Question

If \[{\log _{0.2}}\left( {x - 1} \right) > {\log _{0.04}}\left( {x + 5} \right)\] then solve for the value of \[x\]
A. \[ - 1 < x < 4\]
B. \[2 < x < 3\]
C. \[1 < x < 4\]
D. \[1 < x < 3\]

Answer 1

Hint: We can cancel logarithms on both sides whenever they have the same bases and then the inequality sign is reversed. In a logarithmic function \[{\log _x}a\] is positive when \[a > 0\]. So, use this concept to reach the solution of the problem.

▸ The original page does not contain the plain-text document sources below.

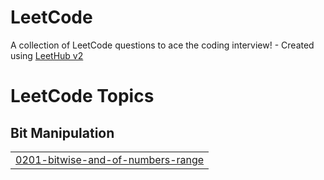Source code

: # LeetCode
A collection of LeetCode questions to ace the coding interview! - Created using [LeetHub v2](https://github.com/arunbhardwaj/LeetHub-2.0)

<!---LeetCode Topics Start-->
# LeetCode Topics
## Bit Manipulation
|  |
| ------- |
| [0201-bitwise-and-of-numbers-range](https://github.com/UNIK090/LeetCode/tree/master/0201-bitwise-and-of-numbers-range) |
<!---LeetCode Topics End-->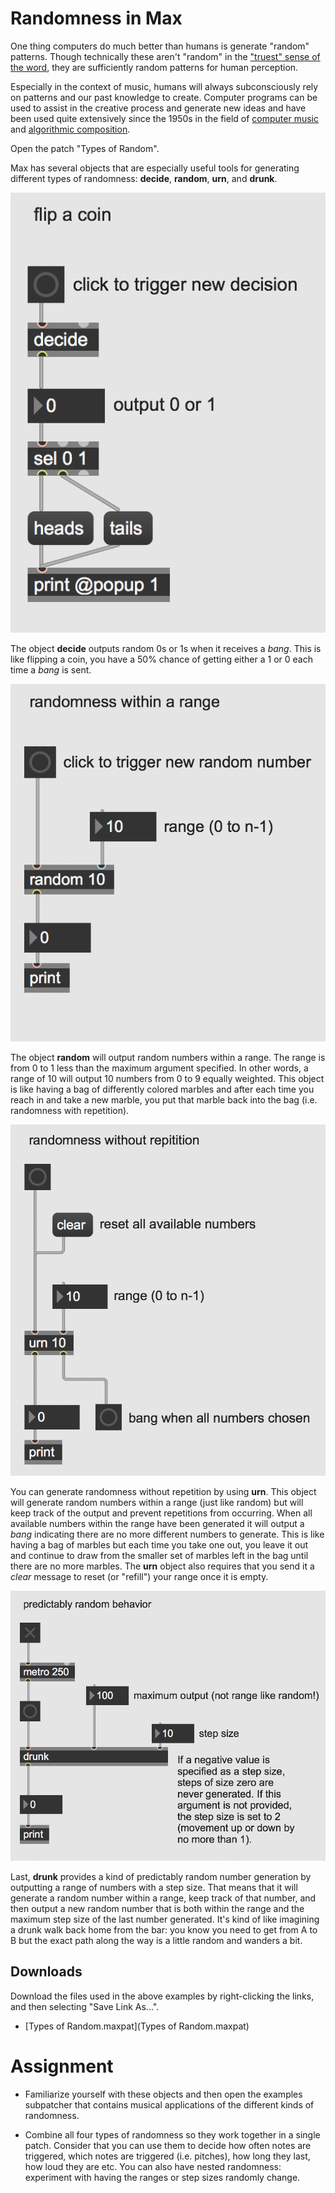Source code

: Randomness in Max
=================

One thing computers do much better than humans is generate "random" patterns. Though technically these aren't "random" in the ["truest" sense of the word](https://en.wikipedia.org/wiki/Random_number_generation#%22True%22_vs._pseudo-random_numbers), they are sufficiently random patterns for human perception.

Especially in the context of music, humans will always subconsciously rely on patterns and our past knowledge to create. Computer programs can be used to assist in the creative process and generate new ideas and have been used quite extensively since the 1950s in the field of [computer music](https://en.wikipedia.org/wiki/Computer_music#History) and [algorithmic composition](https://en.wikipedia.org/wiki/Algorithmic_composition).

Open the patch "Types of Random".

Max has several objects that are especially useful tools for generating different types of randomness: **decide**, **random**, **urn**, and **drunk**.

<img src="decide.png">

The object **decide** outputs random 0s or 1s when it receives a *bang*. This is like flipping a coin, you have a 50% chance of getting either a 1 or 0 each time a *bang* is sent.

<img src="random1.png">

The object **random** will output random numbers within a range. The range is from 0 to 1 less than the maximum argument specified. In other words, a range of 10 will output 10 numbers from 0 to 9 equally weighted. This object is like having a bag of differently colored marbles and after each time you reach in and take a new marble, you put that marble back into the bag (i.e. randomness with repetition).

<img src="urn1.png">

You can generate randomness without repetition by using **urn**. This object will generate random numbers within a range (just like random) but will keep track of the output and prevent repetitions from occurring. When all available numbers within the range have been generated it will output a *bang* indicating there are no more different numbers to generate. This is like having a bag of marbles but each time you take one out, you leave it out and continue to draw from the smaller set of marbles left in the bag until there are no more marbles. The **urn** object also requires that you send it a *clear* message to reset (or "refill") your range once it is empty.

<img src="drunk1.png">

Last, **drunk** provides a kind of predictably random number generation by outputting a range of numbers with a step size. That means that it will generate a random number within a range, keep track of that number, and then output a new random number that is both within the range and the maximum step size of the last number generated. It's kind of like imagining a drunk walk back home from the bar: you know you need to get from A to B but the exact path along the way is a little random and wanders a bit.

## Downloads

Download the files used in the above examples by right-clicking the links, and
then selecting "Save Link As...".

* [Types of Random.maxpat](Types of Random.maxpat)



Assignment
==========
- Familiarize yourself with these objects and then open the examples subpatcher that contains musical applications of the different kinds of randomness.

- Combine all four types of randomness so they work together in a single patch. Consider that you can use them to decide how often notes are triggered, which notes are triggered (i.e. pitches), how long they last, how loud they are etc. You can also have nested randomness: experiment with having the ranges or step sizes randomly change.
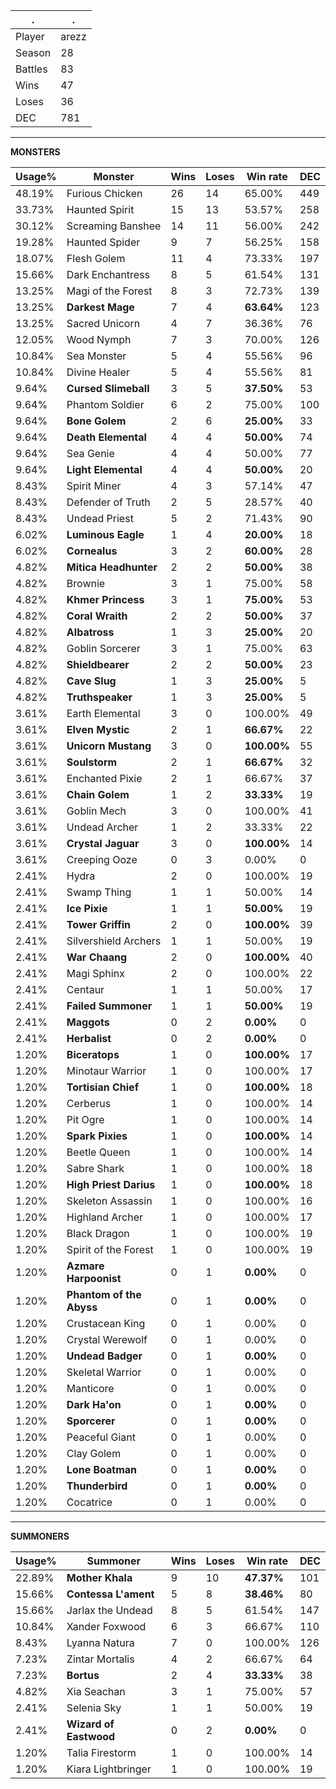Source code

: .|.
|-|-
Player|arezz
Season|28
Battles|83
Wins|47
Loses|36
DEC|781

---
**MONSTERS**

Usage%|Monster|Wins|Loses|Win rate|DEC|
-|-|-|-|-|-|
48.19%|Furious Chicken|26|14|65.00%|449|
33.73%|Haunted Spirit|15|13|53.57%|258|
30.12%|Screaming Banshee|14|11|56.00%|242|
19.28%|Haunted Spider|9|7|56.25%|158|
18.07%|Flesh Golem|11|4|73.33%|197|
15.66%|Dark Enchantress|8|5|61.54%|131|
13.25%|Magi of the Forest|8|3|72.73%|139|
13.25%|**Darkest Mage**|7|4|**63.64%**|123|
13.25%|Sacred Unicorn|4|7|36.36%|76|
12.05%|Wood Nymph|7|3|70.00%|126|
10.84%|Sea Monster|5|4|55.56%|96|
10.84%|Divine Healer|5|4|55.56%|81|
9.64%|**Cursed Slimeball**|3|5|**37.50%**|53|
9.64%|Phantom Soldier|6|2|75.00%|100|
9.64%|**Bone Golem**|2|6|**25.00%**|33|
9.64%|**Death Elemental**|4|4|**50.00%**|74|
9.64%|Sea Genie|4|4|50.00%|77|
9.64%|**Light Elemental**|4|4|**50.00%**|20|
8.43%|Spirit Miner|4|3|57.14%|47|
8.43%|Defender of Truth|2|5|28.57%|40|
8.43%|Undead Priest|5|2|71.43%|90|
6.02%|**Luminous Eagle**|1|4|**20.00%**|18|
6.02%|**Cornealus**|3|2|**60.00%**|28|
4.82%|**Mitica Headhunter**|2|2|**50.00%**|38|
4.82%|Brownie|3|1|75.00%|58|
4.82%|**Khmer Princess**|3|1|**75.00%**|53|
4.82%|**Coral Wraith**|2|2|**50.00%**|37|
4.82%|**Albatross**|1|3|**25.00%**|20|
4.82%|Goblin Sorcerer|3|1|75.00%|63|
4.82%|**Shieldbearer**|2|2|**50.00%**|23|
4.82%|**Cave Slug**|1|3|**25.00%**|5|
4.82%|**Truthspeaker**|1|3|**25.00%**|5|
3.61%|Earth Elemental|3|0|100.00%|49|
3.61%|**Elven Mystic**|2|1|**66.67%**|22|
3.61%|**Unicorn Mustang**|3|0|**100.00%**|55|
3.61%|**Soulstorm**|2|1|**66.67%**|32|
3.61%|Enchanted Pixie|2|1|66.67%|37|
3.61%|**Chain Golem**|1|2|**33.33%**|19|
3.61%|Goblin Mech|3|0|100.00%|41|
3.61%|Undead Archer|1|2|33.33%|22|
3.61%|**Crystal Jaguar**|3|0|**100.00%**|14|
3.61%|Creeping Ooze|0|3|0.00%|0|
2.41%|Hydra|2|0|100.00%|19|
2.41%|Swamp Thing|1|1|50.00%|14|
2.41%|**Ice Pixie**|1|1|**50.00%**|19|
2.41%|**Tower Griffin**|2|0|**100.00%**|39|
2.41%|Silvershield Archers|1|1|50.00%|19|
2.41%|**War Chaang**|2|0|**100.00%**|40|
2.41%|Magi Sphinx|2|0|100.00%|22|
2.41%|Centaur|1|1|50.00%|17|
2.41%|**Failed Summoner**|1|1|**50.00%**|19|
2.41%|**Maggots**|0|2|**0.00%**|0|
2.41%|**Herbalist**|0|2|**0.00%**|0|
1.20%|**Biceratops**|1|0|**100.00%**|17|
1.20%|Minotaur Warrior|1|0|100.00%|17|
1.20%|**Tortisian Chief**|1|0|**100.00%**|18|
1.20%|Cerberus|1|0|100.00%|14|
1.20%|Pit Ogre|1|0|100.00%|14|
1.20%|**Spark Pixies**|1|0|**100.00%**|14|
1.20%|Beetle Queen|1|0|100.00%|14|
1.20%|Sabre Shark|1|0|100.00%|18|
1.20%|**High Priest Darius**|1|0|**100.00%**|18|
1.20%|Skeleton Assassin|1|0|100.00%|16|
1.20%|Highland Archer|1|0|100.00%|17|
1.20%|Black Dragon|1|0|100.00%|19|
1.20%|Spirit of the Forest|1|0|100.00%|19|
1.20%|**Azmare Harpoonist**|0|1|**0.00%**|0|
1.20%|**Phantom of the Abyss**|0|1|**0.00%**|0|
1.20%|Crustacean King|0|1|0.00%|0|
1.20%|Crystal Werewolf|0|1|0.00%|0|
1.20%|**Undead Badger**|0|1|**0.00%**|0|
1.20%|Skeletal Warrior|0|1|0.00%|0|
1.20%|Manticore|0|1|0.00%|0|
1.20%|**Dark Ha'on**|0|1|**0.00%**|0|
1.20%|**Sporcerer**|0|1|**0.00%**|0|
1.20%|Peaceful Giant|0|1|0.00%|0|
1.20%|Clay Golem|0|1|0.00%|0|
1.20%|**Lone Boatman**|0|1|**0.00%**|0|
1.20%|**Thunderbird**|0|1|**0.00%**|0|
1.20%|Cocatrice|0|1|0.00%|0|

---
**SUMMONERS**

Usage%|Summoner|Wins|Loses|Win rate|DEC|
-|-|-|-|-|-|
22.89%|**Mother Khala**|9|10|**47.37%**|101|
15.66%|**Contessa L'ament**|5|8|**38.46%**|80|
15.66%|Jarlax the Undead|8|5|61.54%|147|
10.84%|Xander Foxwood|6|3|66.67%|110|
8.43%|Lyanna Natura|7|0|100.00%|126|
7.23%|Zintar Mortalis|4|2|66.67%|64|
7.23%|**Bortus**|2|4|**33.33%**|38|
4.82%|Xia Seachan|3|1|75.00%|57|
2.41%|Selenia Sky|1|1|50.00%|19|
2.41%|**Wizard of Eastwood**|0|2|**0.00%**|0|
1.20%|Talia Firestorm|1|0|100.00%|14|
1.20%|Kiara Lightbringer|1|0|100.00%|19|
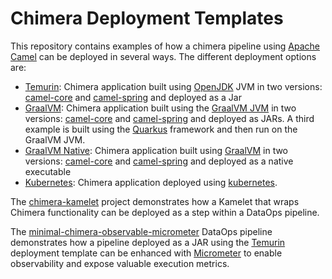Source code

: # Chimera Deployment Templates

This repository contains examples of how a chimera pipeline using [Apache Camel](https://camel.apache.org/) can be deployed in several ways.
The different deployment options are:

- [Temurin](./Temurin/): Chimera application built using [OpenJDK](https://openjdk.org/) JVM in two versions: [camel-core](./Temurin/example) and [camel-spring](./Temurin/example-spring) and deployed as a Jar
- [GraalVM](./GraalVM/): Chimera application built using the [GraalVM JVM](https://www.graalvm.org/) in two versions: [camel-core](./GraalVM/example) and [camel-spring](./GraalVM/example-spring) and deployed as JARs. A third example is built using the [Quarkus](https://quarkus.io/) framework and then run on the GraalVM JVM.
- [GraalVM Native](./GraalVM-Native/): Chimera application built using [GraalVM](https://www.graalvm.org/) in two versions: [camel-core](./GraalVM-Native/example) and [camel-spring](./GraalVM-Native/example-spring) and deployed as a native executable
- [Kubernetes](./Kubernetes/): Chimera application deployed using [kubernetes](https://kubernetes.io/).

The [chimera-kamelet](./chimera-kamelet/) project demonstrates how a Kamelet that wraps Chimera functionality can be deployed as a step within a DataOps pipeline.

The [minimal-chimera-observable-micrometer](./minimal-chimera-observable-micrometer/) DataOps pipeline demonstrates how a pipeline deployed as a JAR using the [Temurin](./Temurin/) deployment template can be enhanced with [Micrometer](https://micrometer.io/) to enable observability and expose valuable execution metrics.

Complete step-by-step solution -
Given \[{\log _{0.2}}\left( {x - 1} \right) > {\log _{0.04}}\left( {x + 5} \right)\]
We can write \[0.04\]as \[{\left( {0.2} \right)^2}\] then we get
\[ \Rightarrow {\log _{0.2}}\left( {x - 1} \right) > {\log _{{{\left( {0.2} \right)}^2}}}\left( {x + 5} \right)\]
We know that \[{\log _{{x^2}}}a = \dfrac{1}{2}{\log _x}a\].
By using the above formula, we have
\[
   \Rightarrow {\log _{0.2}}\left( {x - 1} \right) > \dfrac{1}{2}{\log _{0.2}}\left( {x + 5} \right) \\
   \Rightarrow 2{\log _{0.2}}\left( {x - 1} \right) > {\log _{0.2}}\left( {x + 5} \right) \\
\]
Also, we know that \[2{\log _x}a = {\log _x}{a^2}\].
So, we have
\[ \Rightarrow {\log _{0.2}}{\left( {x - 1} \right)^2} > {\log _{0.2}}\left( {x + 5} \right)\]
Cancelling logarithms on both sides as they have common bases, then the inequality sign also gets reversed.
Hence, we have
\[
   \Rightarrow {\left( {x - 1} \right)^2} < \left( {x + 5} \right) \\
   \Rightarrow {x^2} - 2x + 1 < x + 5 \\
   \Rightarrow {x^2} - 2x - x + 1 - 5 < 0 \\
   \Rightarrow {x^2} - 3x - 4 < 0 \\
   \Rightarrow {x^2} - 4x + x - 4 < 0 \\
\]
Grouping the common terms, we have
\[
   \Rightarrow x\left( {x - 4} \right) + 1\left( {x - 4} \right) < 0 \\
   \Rightarrow \left( {x + 1} \right)\left( {x - 4} \right) < 0 \\
\]
We know that if \[\left( {x - a} \right)\left( {x - b} \right) < 0\] then it can be written as \[a < x < b\]
By using the above formula, we get
\[ \Rightarrow - 1 < x < 4\]
 Now consider \[{\log _{0.2}}\left( {x - 1} \right)\]
We know that in the logarithmic function \[{\log _x}a\] is positive when \[a > 0\]
So, in the logarithm \[{\log _{0.2}}\left( {x - 1} \right)\] we have \[x - 1 > 0\] i.e., \[x > 1\]
From \[x > 1\] and \[ - 1 < x < 4\] we get
\[\therefore 1 < x < 4\]
Thus, the correct option is C. \[1 < x < 4\]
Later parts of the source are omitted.